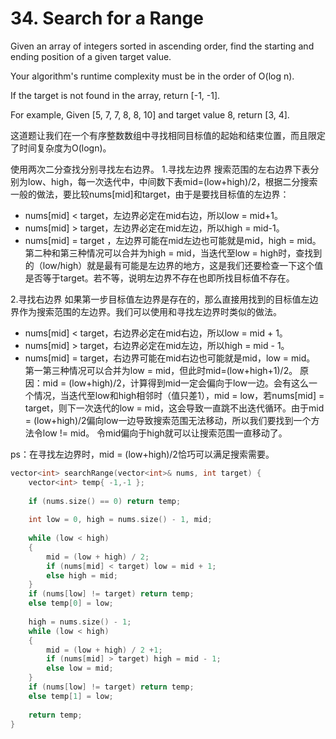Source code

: # 34. Search for a Range
Given an array of integers sorted in ascending order, find the starting and ending position of a given target value.

Your algorithm's runtime complexity must be in the order of O(log n).

If the target is not found in the array, return [-1, -1].

For example,
Given [5, 7, 7, 8, 8, 10] and target value 8,
return [3, 4].

这道题让我们在一个有序整数数组中寻找相同目标值的起始和结束位置，而且限定了时间复杂度为O(logn)。

使用两次二分查找分别寻找左右边界。
1.寻找左边界
搜索范围的左右边界下表分别为low、high，每一次迭代中，中间数下表mid=(low+high)/2，根据二分搜索一般的做法，要比较nums[mid]和target，由于是要找目标值的左边界：
- nums[mid] < target，左边界必定在mid右边，所以low = mid+1。
- nums[mid] > target，左边界必定在mid左边，所以high = mid-1。
- nums[mid] = target ，左边界可能在mid左边也可能就是mid，high = mid。
第二种和第三种情况可以合并为high = mid，当迭代至low = high时，查找到的（low/high）就是最有可能是左边界的地方，这是我们还要检查一下这个值是否等于target。若不等，说明左边界不存在也即所找目标值不存在。

2.寻找右边界
如果第一步目标值左边界是存在的，那么直接用找到的目标值左边界作为搜索范围的左边界。我们可以使用和寻找左边界时类似的做法。
- nums[mid] < target，右边界必定在mid右边，所以low = mid + 1。
- nums[mid] > target，右边界必定在mid左边，所以high = mid - 1。
- nums[mid] = target，右边界可能在mid右边也可能就是mid，low = mid。
第一第三种情况可以合并为low = mid，但此时mid=(low+high+1)/2。
原因：mid = (low+high)/2，计算得到mid一定会偏向于low一边。会有这么一个情况，当迭代至low和high相邻时（值只差1），mid = low，若nums[mid] = target，则下一次迭代的low = mid，这会导致一直跳不出迭代循环。由于mid = (low+high)/2偏向low一边导致搜索范围无法移动，所以我们要找到一个方法令low != mid。
令mid偏向于high就可以让搜索范围一直移动了。

ps：在寻找左边界时，mid = (low+high)/2恰巧可以满足搜索需要。
```cpp
vector<int> searchRange(vector<int>& nums, int target) {
    vector<int> temp{ -1,-1 };
    
    if (nums.size() == 0) return temp;
    
    int low = 0, high = nums.size() - 1, mid;
    
    while (low < high)
    {
        mid = (low + high) / 2;
        if (nums[mid] < target) low = mid + 1;
        else high = mid;
    }
    if (nums[low] != target) return temp;
    else temp[0] = low;
    
    high = nums.size() - 1;
    while (low < high)
    {
        mid = (low + high) / 2 +1;
        if (nums[mid] > target) high = mid - 1;
        else low = mid;
    }
    if (nums[low] != target) return temp;
    else temp[1] = low;
    
    return temp;
}
```
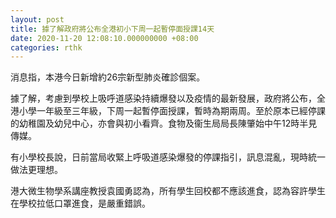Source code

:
 ```yaml
---
layout: post
title: 據了解政府將公布全港初小下周一起暫停面授課14天
date: 2020-11-20 12:08:10.000000000 +08:00
categories: rthk
---
```


消息指，本港今日新增約26宗新型肺炎確診個案。

據了解，考慮到學校上吸呼道感染持續爆發以及疫情的最新發展，政府將公布，全港小學一年級至三年級，下周一起暫停面授課，暫時為期兩周。至於原本已經停課的幼稚園及幼兒中心，亦會與初小看齊。食物及衞生局局長陳肇始中午12時半見傳媒。

有小學校長說，日前當局收緊上呼吸道感染爆發的停課指引，訊息混亂，現時統一做法更理想。

港大微生物學系講座教授袁國勇認為，所有學生回校都不應該進食，認為容許學生在學校拉低口罩進食，是嚴重錯誤。
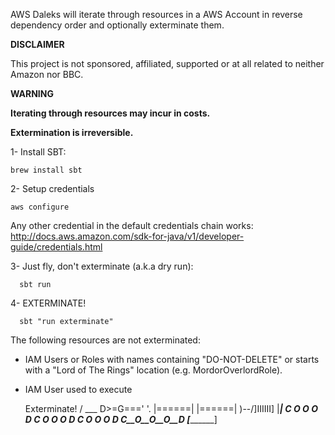 AWS Daleks will iterate through resources in a AWS Account in reverse dependency order and optionally exterminate them.

**DISCLAIMER**

This project is not sponsored, affiliated, supported or at all related to neither Amazon nor BBC.

**WARNING**

**Iterating through resources may incur in costs.**

**Extermination is irreversible.**

1- Install SBT:
```
brew install sbt
```

2- Setup credentials
```
aws configure
```
Any other credential in the default credentials chain works: http://docs.aws.amazon.com/sdk-for-java/v1/developer-guide/credentials.html

3- Just fly, don't exterminate (a.k.a dry run): 
```
  sbt run
```

4- EXTERMINATE!
```
  sbt "run exterminate"
```

The following resources are not exterminated:
- IAM Users or Roles with names containing "DO-NOT-DELETE" or starts with a "Lord of The Rings" location (e.g. MordorOverlordRole).
- IAM User used to execute

    Exterminate!
                   /
              ___
      D>=G==='   '.
            |======|
            |======|
        )--/]IIIIII]
           |_______|
           C O O O D
          C O  O  O D
         C  O  O  O  D
         C__O__O__O__D
        [_____________]
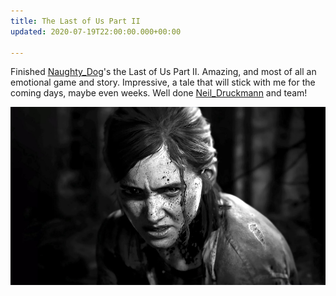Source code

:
 ```yaml
---
title: The Last of Us Part II
updated: 2020-07-19T22:00:00.000+00:00

---
```

Finished [Naughty_Dog](https://twitter.com/Naughty_Dog)'s the Last of Us Part II. Amazing, and most of all an emotional game and story. Impressive, a tale that will stick with me for the coming days, maybe even weeks. Well done [Neil_Druckmann](https://twitter.com/Neil_Druckmann) and team!

![](/uploads/lou2.jpeg "Last of Us Part 2")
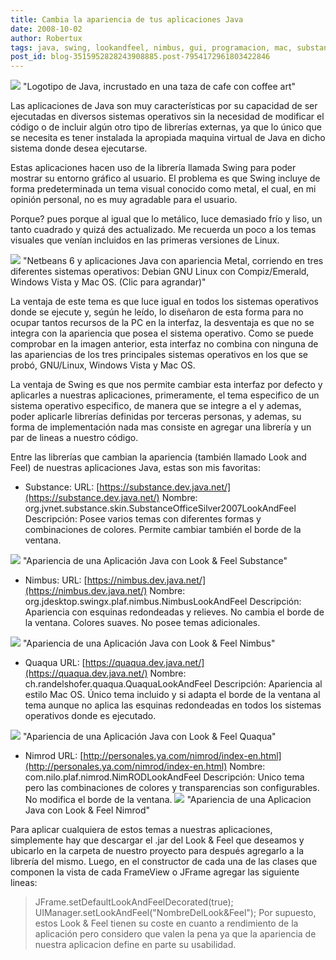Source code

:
 ```yaml
---
title: Cambia la apariencia de tus aplicaciones Java
date: 2008-10-02
author: Robertux
tags: java, swing, lookandfeel, nimbus, gui, programacion, mac, substance, nimrod, apple
post_id: blog-3515952828243908885.post-7954172961803422846
---
```


[![](https://1.bp.blogspot.com/_jH77WNrMVRA/SORVn4D7NqI/AAAAAAAADZk/mSklzdp0Jek/s400/java_beautiful_logo.jpg)](https://1.bp.blogspot.com/_jH77WNrMVRA/SORVn4D7NqI/AAAAAAAADZk/mSklzdp0Jek/s1600-h/java_beautiful_logo.jpg)
"Logotipo de Java,
incrustado en una taza de cafe con coffee art"

Las aplicaciones de Java son muy características por su capacidad de ser ejecutadas en diversos sistemas operativos sin la necesidad de modificar el código o de incluir algún otro tipo de librerías externas, ya que lo único que se necesita es tener instalada la apropiada maquina virtual de Java en dicho sistema donde desea ejecutarse.

Estas aplicaciones hacen uso de la librería llamada Swing para poder mostrar su entorno gráfico al usuario. El problema es que Swing incluye de forma predeterminada un tema visual conocido como metal, el cual, en mi opinión personal, no es muy agradable para el usuario.

Porque? pues porque al igual que lo metálico, luce demasiado frío y liso, un tanto cuadrado y quizá des actualizado. Me recuerda un poco a los temas visuales que venían incluidos en las primeras versiones de Linux.

[![](https://3.bp.blogspot.com/_jH77WNrMVRA/SORSfGtE6lI/AAAAAAAADZc/gpkMWMS9qrA/s400/java_metal_combined.jpg)](https://3.bp.blogspot.com/_jH77WNrMVRA/SORSfGtE6lI/AAAAAAAADZc/gpkMWMS9qrA/s1600-h/java_metal_combined.jpg)
"Netbeans 6 y aplicaciones
Java con apariencia Metal, corriendo en tres diferentes sistemas operativos: Debian GNU Linux con Compiz/Emerald, Windows Vista y Mac OS. (Clic para agrandar)"

La ventaja de este tema es que luce igual en todos los sistemas operativos donde se ejecute y, según he leído, lo diseñaron de esta forma para no ocupar tantos recursos de la PC en la interfaz, la desventaja es que no se integra con la apariencia que posea el sistema operativo. Como se puede comprobar en la imagen anterior, esta interfaz no combina con ninguna de las apariencias de los tres principales sistemas operativos en los que se probó, GNU/Linux, Windows Vista y Mac OS.

La ventaja de Swing es que nos permite cambiar esta interfaz por defecto y aplicarles a nuestras aplicaciones, primeramente, el tema especifico de un sistema operativo especifico, de manera que se integre a el y ademas, poder aplicarle librerías definidas por terceras personas, y ademas, su forma de implementación nada mas consiste en agregar una librería y un par de lineas a nuestro código.

Entre las librerías que cambian la apariencia (también llamado Look and Feel) de nuestras aplicaciones Java, estas son mis favoritas:

- Substance:
URL: [https://substance.dev.java.net/](https://substance.dev.java.net/) Nombre: org.jvnet.substance.skin.SubstanceOfficeSilver2007LookAndFeel Descripción: Posee varios temas con diferentes formas y combinaciones de colores. Permite cambiar también el borde de la ventana.

[![](https://1.bp.blogspot.com/_jH77WNrMVRA/SORkAeulVxI/AAAAAAAADZ0/2n-k-vmH6iU/s400/java_substance.jpg)](https://1.bp.blogspot.com/_jH77WNrMVRA/SORkAeulVxI/AAAAAAAADZ0/2n-k-vmH6iU/s1600-h/java_substance.jpg)
"Apariencia de una
Aplicación Java con Look & Feel Substance"

- Nimbus:
URL: [https://nimbus.dev.java.net/](https://nimbus.dev.java.net/) Nombre: org.jdesktop.swingx.plaf.nimbus.NimbusLookAndFeel Descripción: Apariencia con esquinas redondeadas y relieves. No cambia el borde de la ventana. Colores suaves. No posee temas adicionales.

[![](https://1.bp.blogspot.com/_jH77WNrMVRA/SORkVURFR3I/AAAAAAAADZ8/Z-5aWoPstvM/s400/java_nimbus.jpg)](https://1.bp.blogspot.com/_jH77WNrMVRA/SORkVURFR3I/AAAAAAAADZ8/Z-5aWoPstvM/s1600-h/java_nimbus.jpg)
"Apariencia de una
Aplicación Java con Look & Feel Nimbus"

- Quaqua
URL: [https://quaqua.dev.java.net/](https://quaqua.dev.java.net/) Nombre: ch.randelshofer.quaqua.QuaquaLookAndFeel Descripción: Apariencia al estilo Mac OS. Único tema incluido y si adapta el borde de la ventana al tema aunque no aplica las esquinas redondeadas en todos los sistemas operativos donde es ejecutado.

[![](https://2.bp.blogspot.com/_jH77WNrMVRA/SORkuqNhF5I/AAAAAAAADaE/qkyPlTAap-M/s400/java_quaqua.jpg)](https://2.bp.blogspot.com/_jH77WNrMVRA/SORkuqNhF5I/AAAAAAAADaE/qkyPlTAap-M/s1600-h/java_quaqua.jpg)
"Apariencia de
una Aplicación Java con Look & Feel Quaqua"

- Nimrod
URL: [http://personales.ya.com/nimrod/index-en.html](http://personales.ya.com/nimrod/index-en.html) Nombre: com.nilo.plaf.nimrod.NimRODLookAndFeel Descripción: Unico tema pero las combinaciones de colores y transparencias son configurables. No modifica el borde de la ventana.
[![](https://3.bp.blogspot.com/_jH77WNrMVRA/SORsuRgTA4I/AAAAAAAADaM/nV0J-WVkmd4/s400/java_nimrod.jpg)](https://3.bp.blogspot.com/_jH77WNrMVRA/SORsuRgTA4I/AAAAAAAADaM/nV0J-WVkmd4/s1600-h/java_nimrod.jpg)
"Apariencia de una
Aplicacion Java con Look & Feel Nimrod"

Para aplicar cualquiera de estos temas a nuestras aplicaciones, simplemente hay que descargar el .jar del Look & Feel que deseamos y ubicarlo en la carpeta de nuestro proyecto para después agregarlo a la librería del mismo. Luego, en el constructor de cada una de las clases que componen la vista de cada FrameView o JFrame agregar las siguiente lineas:

> JFrame.setDefaultLookAndFeelDecorated(true);
> UIManager.setLookAndFeel("NombreDelLook&Feel");
Por supuesto, estos Look & Feel tienen su coste en cuanto a rendimiento de la aplicación pero considero que valen la pena ya que la apariencia de nuestra aplicacion define en parte su usabilidad.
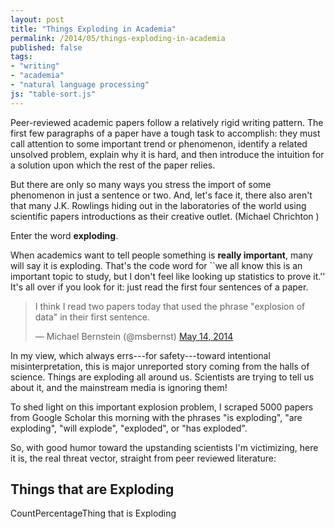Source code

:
 ```yaml
---
layout: post
title: "Things Exploding in Academia"
permalink: /2014/05/things-exploding-in-academia
published: false
tags:
- "writing"
- "academia"
- "natural language processing"
js: "table-sort.js"
---
```


Peer-reviewed academic papers follow a relatively rigid writing pattern. The first few paragraphs of a paper have a tough task to accomplish: they must call attention to some important trend or phenomenon, identify a related unsolved problem, explain why it is hard, and then introduce the intuition for a solution upon which the rest of the paper relies.

But there are only so many ways you stress the import of some phenomenon in just a sentence or two. And, let's face it, there also aren't that many J.K. Rowlings hiding out in the laboratories of the world using scientific papers introductions as their creative outlet. (Michael Chrichton )

Enter the word **exploding**.

When academics want to tell people something is **really important**, many will say it is exploding. That's the code word for ``we all know this is an important topic to study, but I don't feel like looking up statistics to prove it.'' It's all over if you look for it: just read the first four sentences of a paper.

<blockquote class="twitter-tweet" lang="en"><p>I think I read two papers today that used the phrase &quot;explosion of data&quot; in their first sentence.</p>&mdash; Michael Bernstein (@msbernst) <a href="https://twitter.com/msbernst/statuses/466425208019353600">May 14, 2014</a></blockquote>
<script async src="//platform.twitter.com/widgets.js" charset="utf-8"></script>

In my view, which always errs---for safety---toward intentional misinterpretation, this is major unreported story coming from the halls of science. Things are exploding all around us. Scientists are trying to tell us about it, and the mainstream media is ignoring them!

To shed light on this important explosion problem, I scraped 5000 papers from Google Scholar this morning with the phrases "is exploding", "are exploding", "will explode", "exploded", or "has exploded".

So, with good humor toward the upstanding scientists I'm victimizing, here it is, the real threat vector, straight from peer reviewed literature:

## Things that are Exploding

<table class="tablesorter">
  <thead>
    <tr>Count</tr>
    <tr>Percentage</tr>
    <tr>Thing that is Exploding</tr>
  </thead>
  <tbody>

— Instructions to follow —
The answer must be the lines from the first one in the records through the line containing "- nums[mid] = target ，左边界可能在mid左边也可能就是mid，high", copied exactly, with no pictures.

— Written answer —
Source code

: # 34. Search for a Range
Given an array of integers sorted in ascending order, find the starting and ending position of a given target value.

Your algorithm's runtime complexity must be in the order of O(log n).

If the target is not found in the array, return [-1, -1].

For example,
Given [5, 7, 7, 8, 8, 10] and target value 8,
return [3, 4].

这道题让我们在一个有序整数数组中寻找相同目标值的起始和结束位置，而且限定了时间复杂度为O(logn)。

使用两次二分查找分别寻找左右边界。
1.寻找左边界
搜索范围的左右边界下表分别为low、high，每一次迭代中，中间数下表mid=(low+high)/2，根据二分搜索一般的做法，要比较nums[mid]和target，由于是要找目标值的左边界：
- nums[mid] < target，左边界必定在mid右边，所以low = mid+1。
- nums[mid] > target，左边界必定在mid左边，所以high = mid-1。
- nums[mid] = target ，左边界可能在mid左边也可能就是mid，high = mid。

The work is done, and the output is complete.